*** Begin section ***
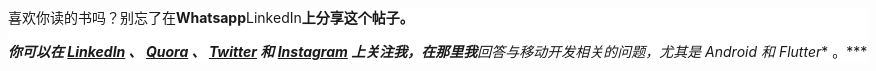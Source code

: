 喜欢你读的书吗？别忘了在[](https://www.facebook.com/AndroidVille)****Whatsapp****LinkedIn**上分享这个帖子。**

***你可以在 [LinkedIn](https://www.linkedin.com/in/ayuschjain) 、 [Quora](https://www.quora.com/profile/Ayusch-Jain) 、 [Twitter](https://twitter.com/ayuschjain) 和 [Instagram](https://www.instagram.com/androidville/) 上关注我，在那里我**回答与**移动开发相关的**问题，尤其是 Android 和 Flutter** 。***
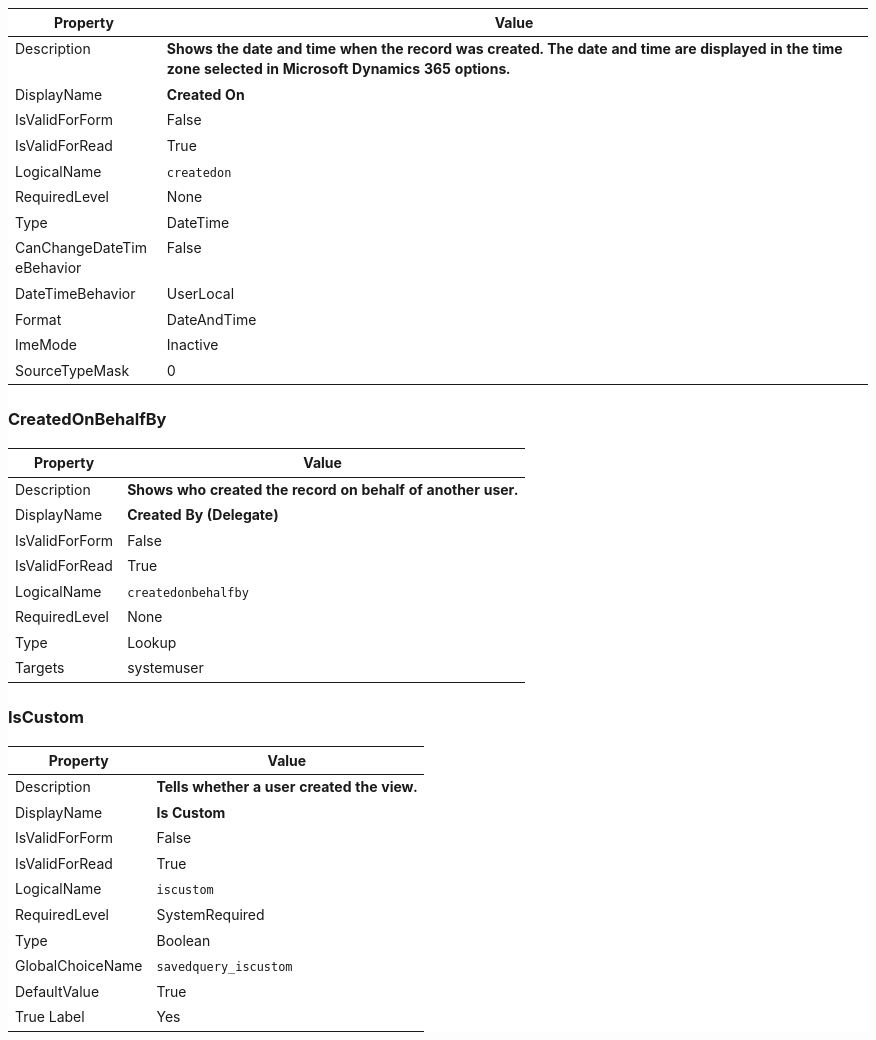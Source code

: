 |Property|Value|
|---|---|
|Description|**Shows the date and time when the record was created. The date and time are displayed in the time zone selected in Microsoft Dynamics 365 options.**|
|DisplayName|**Created On**|
|IsValidForForm|False|
|IsValidForRead|True|
|LogicalName|`createdon`|
|RequiredLevel|None|
|Type|DateTime|
|CanChangeDateTimeBehavior|False|
|DateTimeBehavior|UserLocal|
|Format|DateAndTime|
|ImeMode|Inactive|
|SourceTypeMask|0|

### <a name="BKMK_CreatedOnBehalfBy"></a> CreatedOnBehalfBy

|Property|Value|
|---|---|
|Description|**Shows who created the record on behalf of another user.**|
|DisplayName|**Created By (Delegate)**|
|IsValidForForm|False|
|IsValidForRead|True|
|LogicalName|`createdonbehalfby`|
|RequiredLevel|None|
|Type|Lookup|
|Targets|systemuser|

### <a name="BKMK_IsCustom"></a> IsCustom

|Property|Value|
|---|---|
|Description|**Tells whether a user created the view.**|
|DisplayName|**Is Custom**|
|IsValidForForm|False|
|IsValidForRead|True|
|LogicalName|`iscustom`|
|RequiredLevel|SystemRequired|
|Type|Boolean|
|GlobalChoiceName|`savedquery_iscustom`|
|DefaultValue|True|
|True Label|Yes|
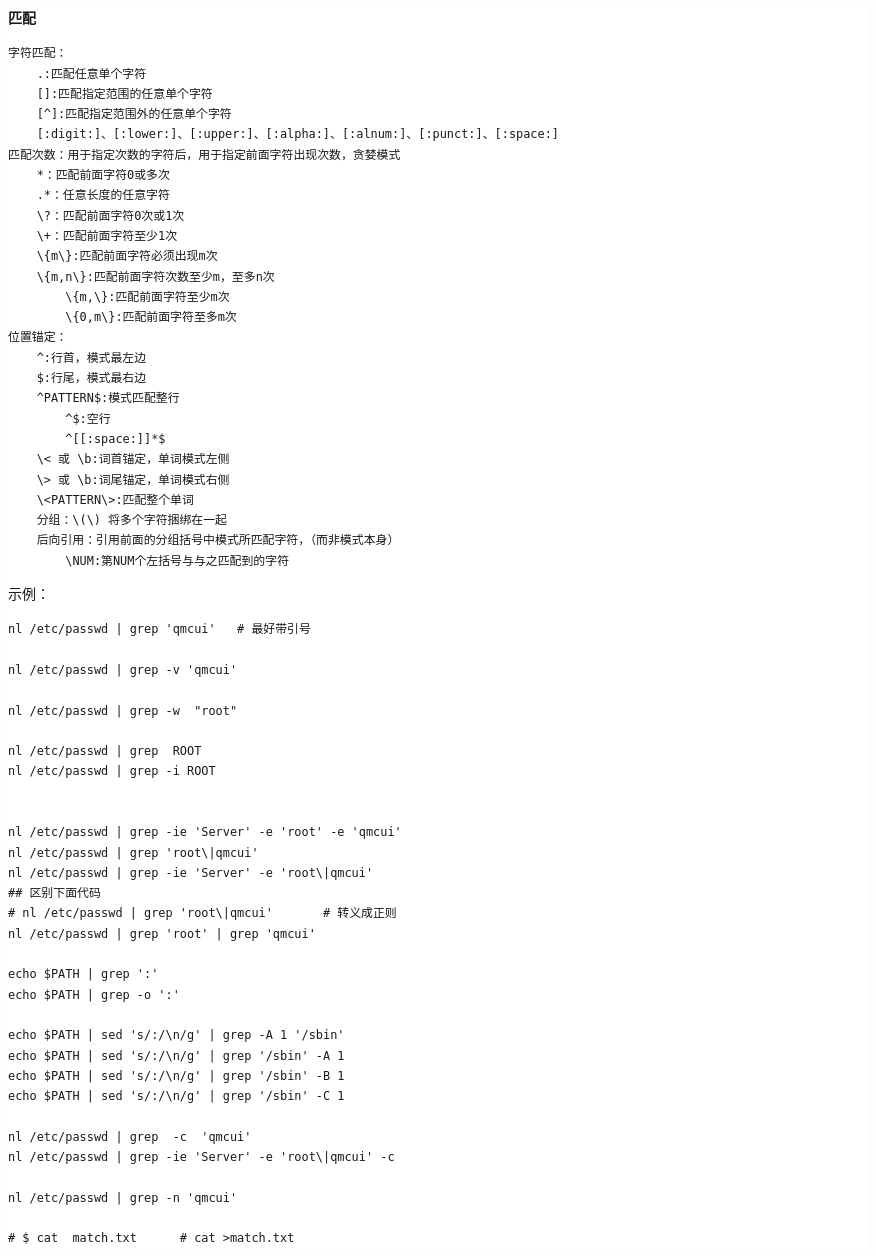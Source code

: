 **匹配**

```
字符匹配：
	.:匹配任意单个字符
	[]:匹配指定范围的任意单个字符
	[^]:匹配指定范围外的任意单个字符
	[:digit:]、[:lower:]、[:upper:]、[:alpha:]、[:alnum:]、[:punct:]、[:space:]
匹配次数：用于指定次数的字符后，用于指定前面字符出现次数，贪婪模式
	*：匹配前面字符0或多次
	.*：任意长度的任意字符
	\?：匹配前面字符0次或1次
	\+：匹配前面字符至少1次
	\{m\}:匹配前面字符必须出现m次
	\{m,n\}:匹配前面字符次数至少m，至多n次
		\{m,\}:匹配前面字符至少m次
		\{0,m\}:匹配前面字符至多m次
位置锚定：
	^:行首，模式最左边
	$:行尾，模式最右边
	^PATTERN$:模式匹配整行
		^$:空行
		^[[:space:]]*$
	\< 或 \b:词首锚定，单词模式左侧
	\> 或 \b:词尾锚定，单词模式右侧
	\<PATTERN\>:匹配整个单词
	分组：\(\) 将多个字符捆绑在一起
	后向引用：引用前面的分组括号中模式所匹配字符，（而非模式本身）
		\NUM:第NUM个左括号与与之匹配到的字符
```

示例：

```shell
nl /etc/passwd | grep 'qmcui'   # 最好带引号

nl /etc/passwd | grep -v 'qmcui'

nl /etc/passwd | grep -w  "root"

nl /etc/passwd | grep  ROOT
nl /etc/passwd | grep -i ROOT


nl /etc/passwd | grep -ie 'Server' -e 'root' -e 'qmcui'
nl /etc/passwd | grep 'root\|qmcui'
nl /etc/passwd | grep -ie 'Server' -e 'root\|qmcui'
## 区别下面代码
# nl /etc/passwd | grep 'root\|qmcui'       # 转义成正则
nl /etc/passwd | grep 'root' | grep 'qmcui'

echo $PATH | grep ':'
echo $PATH | grep -o ':'

echo $PATH | sed 's/:/\n/g' | grep -A 1 '/sbin'
echo $PATH | sed 's/:/\n/g' | grep '/sbin' -A 1
echo $PATH | sed 's/:/\n/g' | grep '/sbin' -B 1
echo $PATH | sed 's/:/\n/g' | grep '/sbin' -C 1

nl /etc/passwd | grep  -c  'qmcui'
nl /etc/passwd | grep -ie 'Server' -e 'root\|qmcui' -c

nl /etc/passwd | grep -n 'qmcui'

# $ cat  match.txt      # cat >match.txt
```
*** End section ***
▶ [ACTIVITY] Respond with a number only, please: how many lines in this data include the word "qmcui".

▶ [RESULT] 10